Exercise brief -
Examine the entries below, count the lines holding the string "ingestion", and respond with the number only.

Dataset content -
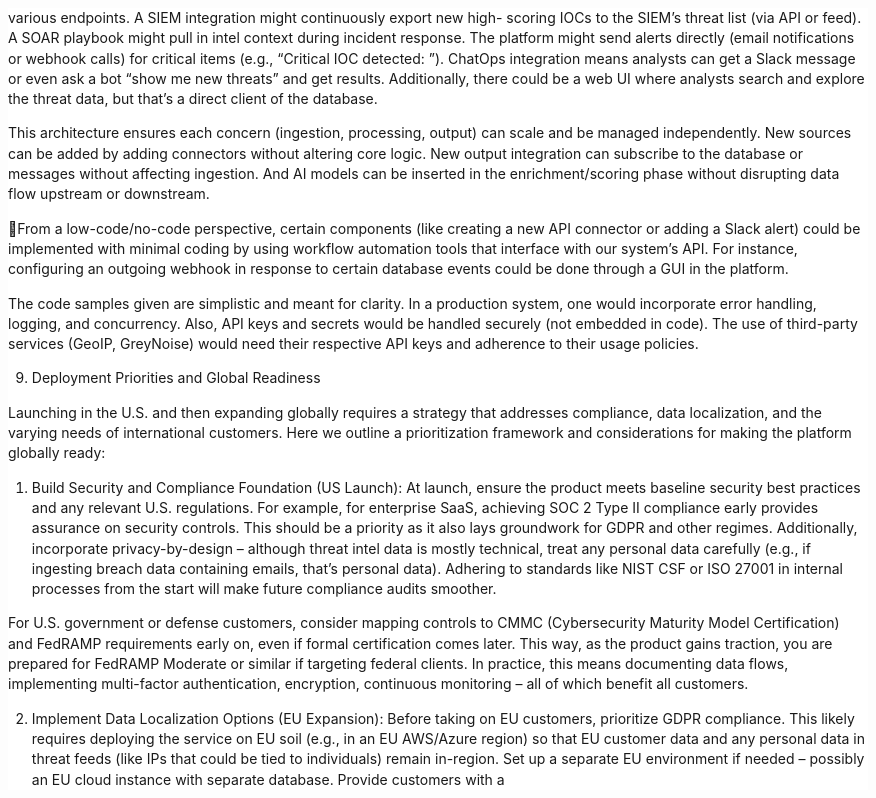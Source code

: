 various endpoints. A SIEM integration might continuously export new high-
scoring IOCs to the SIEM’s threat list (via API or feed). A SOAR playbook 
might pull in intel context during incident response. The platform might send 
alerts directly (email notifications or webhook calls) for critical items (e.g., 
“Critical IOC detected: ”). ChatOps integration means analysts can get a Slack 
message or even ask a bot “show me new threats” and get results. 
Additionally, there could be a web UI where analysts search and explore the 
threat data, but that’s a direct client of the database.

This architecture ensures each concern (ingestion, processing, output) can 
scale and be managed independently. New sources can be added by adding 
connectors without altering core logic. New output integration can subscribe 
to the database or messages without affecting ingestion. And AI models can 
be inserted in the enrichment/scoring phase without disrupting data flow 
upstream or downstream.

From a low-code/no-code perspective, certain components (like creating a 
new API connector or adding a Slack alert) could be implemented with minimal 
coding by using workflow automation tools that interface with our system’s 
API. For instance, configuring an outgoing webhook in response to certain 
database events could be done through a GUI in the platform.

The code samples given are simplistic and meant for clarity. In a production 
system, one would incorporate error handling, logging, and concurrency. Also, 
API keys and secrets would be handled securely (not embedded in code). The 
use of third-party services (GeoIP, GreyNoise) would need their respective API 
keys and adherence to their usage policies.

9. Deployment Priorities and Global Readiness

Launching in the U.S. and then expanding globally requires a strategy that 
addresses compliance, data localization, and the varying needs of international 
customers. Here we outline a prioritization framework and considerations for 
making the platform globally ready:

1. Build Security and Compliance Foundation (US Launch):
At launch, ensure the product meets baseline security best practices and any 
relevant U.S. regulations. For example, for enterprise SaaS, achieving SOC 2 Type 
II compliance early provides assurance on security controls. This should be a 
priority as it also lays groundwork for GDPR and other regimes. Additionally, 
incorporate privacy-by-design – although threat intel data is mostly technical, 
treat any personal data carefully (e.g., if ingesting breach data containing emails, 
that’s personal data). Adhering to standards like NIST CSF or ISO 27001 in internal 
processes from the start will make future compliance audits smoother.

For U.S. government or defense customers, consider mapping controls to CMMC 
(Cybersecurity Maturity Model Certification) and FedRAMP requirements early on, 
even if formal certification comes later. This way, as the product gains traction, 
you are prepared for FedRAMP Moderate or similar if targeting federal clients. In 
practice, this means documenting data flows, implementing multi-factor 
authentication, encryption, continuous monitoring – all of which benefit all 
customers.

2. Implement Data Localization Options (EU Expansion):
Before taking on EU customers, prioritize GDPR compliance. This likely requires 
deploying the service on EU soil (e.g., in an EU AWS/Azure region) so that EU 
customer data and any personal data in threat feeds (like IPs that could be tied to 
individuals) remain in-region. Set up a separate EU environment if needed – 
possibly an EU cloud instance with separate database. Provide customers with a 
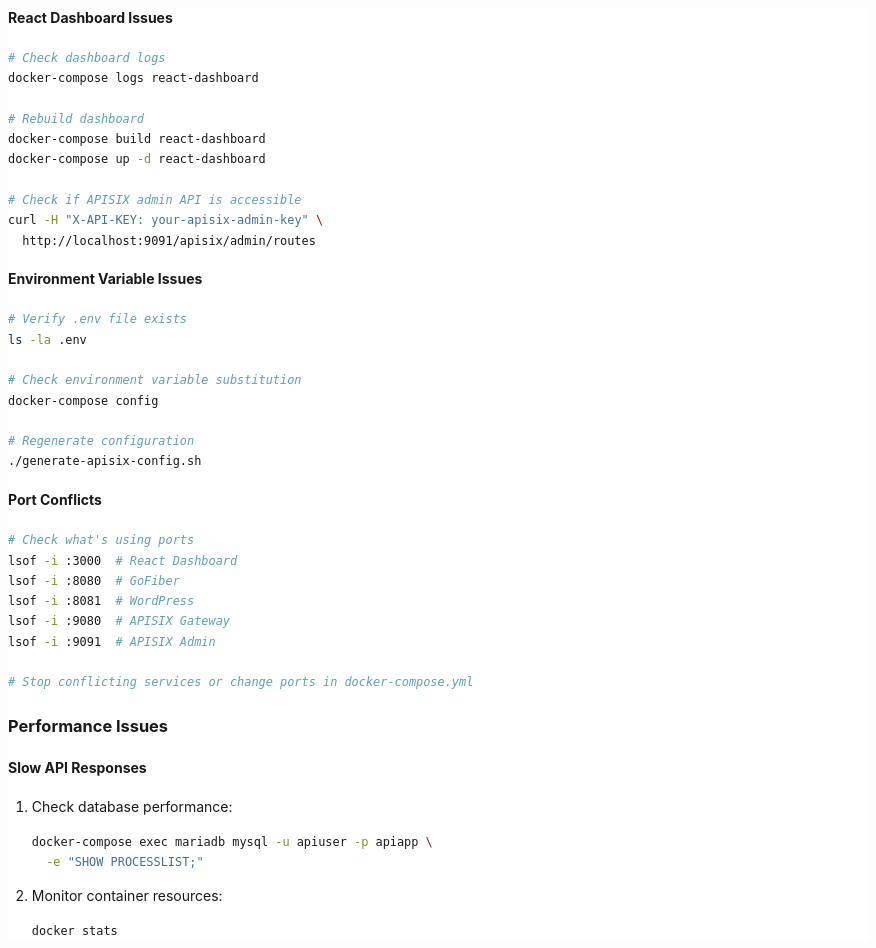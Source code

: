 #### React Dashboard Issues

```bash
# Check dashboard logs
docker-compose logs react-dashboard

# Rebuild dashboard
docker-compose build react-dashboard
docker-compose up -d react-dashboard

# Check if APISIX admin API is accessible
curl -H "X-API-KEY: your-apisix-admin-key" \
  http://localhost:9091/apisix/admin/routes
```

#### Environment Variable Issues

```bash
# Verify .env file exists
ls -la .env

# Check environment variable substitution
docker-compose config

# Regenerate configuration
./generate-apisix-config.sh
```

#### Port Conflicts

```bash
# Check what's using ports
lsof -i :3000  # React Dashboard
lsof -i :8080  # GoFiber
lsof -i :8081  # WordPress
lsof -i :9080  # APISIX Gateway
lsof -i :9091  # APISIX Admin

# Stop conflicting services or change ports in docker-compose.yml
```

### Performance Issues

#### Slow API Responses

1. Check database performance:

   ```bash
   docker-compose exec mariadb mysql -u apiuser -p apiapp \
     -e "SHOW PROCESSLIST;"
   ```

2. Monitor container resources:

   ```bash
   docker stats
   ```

Solution for this task -
2